--- EXERCISE AIM ---
Within the records, which lines hold the string "computational"? Report each one by copying it.

___

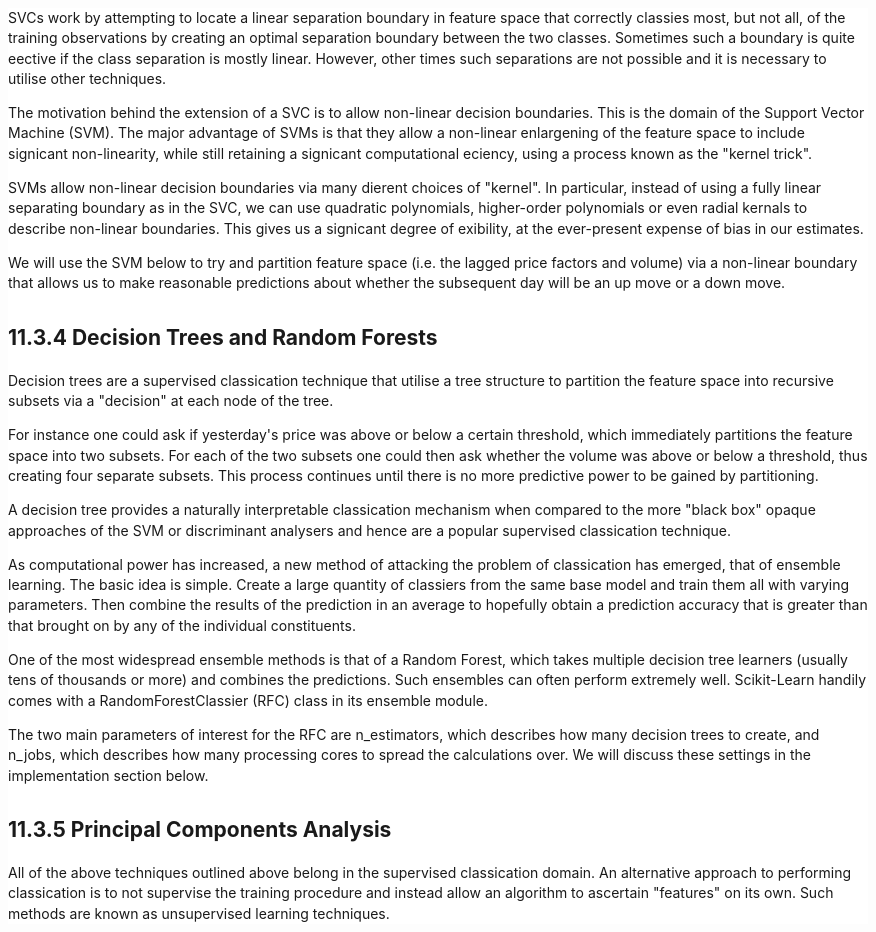 SVCs work by attempting to locate a linear separation boundary in feature space that correctly classies most, but not all, of the training observations by creating an optimal separation boundary between the two classes. Sometimes such a boundary is quite eective if the class separation is mostly linear. However, other times such separations are not possible and it is necessary to utilise other techniques.

The motivation behind the extension of a SVC is to allow non-linear decision boundaries. This is the domain of the Support Vector Machine (SVM). The major advantage of SVMs is that they allow a non-linear enlargening of the feature space to include signicant non-linearity, while still retaining a signicant computational eciency, using a process known as the "kernel trick".

SVMs allow non-linear decision boundaries via many dierent choices of "kernel". In particular, instead of using a fully linear separating boundary as in the SVC, we can use quadratic polynomials, higher-order polynomials or even radial kernals to describe non-linear boundaries. This gives us a signicant degree of exibility, at the ever-present expense of bias in our estimates.

We will use the SVM below to try and partition feature space (i.e. the lagged price factors and volume) via a non-linear boundary that allows us to make reasonable predictions about whether the subsequent day will be an up move or a down move.

## 11.3.4 Decision Trees and Random Forests

Decision trees are a supervised classication technique that utilise a tree structure to partition the feature space into recursive subsets via a "decision" at each node of the tree.

For instance one could ask if yesterday's price was above or below a certain threshold, which immediately partitions the feature space into two subsets. For each of the two subsets one could then ask whether the volume was above or below a threshold, thus creating four separate subsets. This process continues until there is no more predictive power to be gained by partitioning.

A decision tree provides a naturally interpretable classication mechanism when compared to the more "black box" opaque approaches of the SVM or discriminant analysers and hence are a popular supervised classication technique.

As computational power has increased, a new method of attacking the problem of classication has emerged, that of ensemble learning. The basic idea is simple. Create a large quantity of classiers from the same base model and train them all with varying parameters. Then combine the results of the prediction in an average to hopefully obtain a prediction accuracy that is greater than that brought on by any of the individual constituents.

One of the most widespread ensemble methods is that of a Random Forest, which takes multiple decision tree learners (usually tens of thousands or more) and combines the predictions. Such ensembles can often perform extremely well. Scikit-Learn handily comes with a RandomForestClassier (RFC) class in its ensemble module.

The two main parameters of interest for the RFC are n\_estimators, which describes how many decision trees to create, and n\_jobs, which describes how many processing cores to spread the calculations over. We will discuss these settings in the implementation section below.

## 11.3.5 Principal Components Analysis

All of the above techniques outlined above belong in the supervised classication domain. An alternative approach to performing classication is to not supervise the training procedure and instead allow an algorithm to ascertain "features" on its own. Such methods are known as unsupervised learning techniques.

___

--- SOLUTION ---
The motivation behind the extension of a SVC is to allow non-linear decision boundaries. This is the domain of the Support Vector Machine (SVM). The major advantage of SVMs is that they allow a non-linear enlargening of the feature space to include signicant non-linearity, while still retaining a signicant computational eciency, using a process known as the "kernel trick".
As computational power has increased, a new method of attacking the problem of classication has emerged, that of ensemble learning. The basic idea is simple. Create a large quantity of classiers from the same base model and train them all with varying parameters. Then combine the results of the prediction in an average to hopefully obtain a prediction accuracy that is greater than that brought on by any of the individual constituents.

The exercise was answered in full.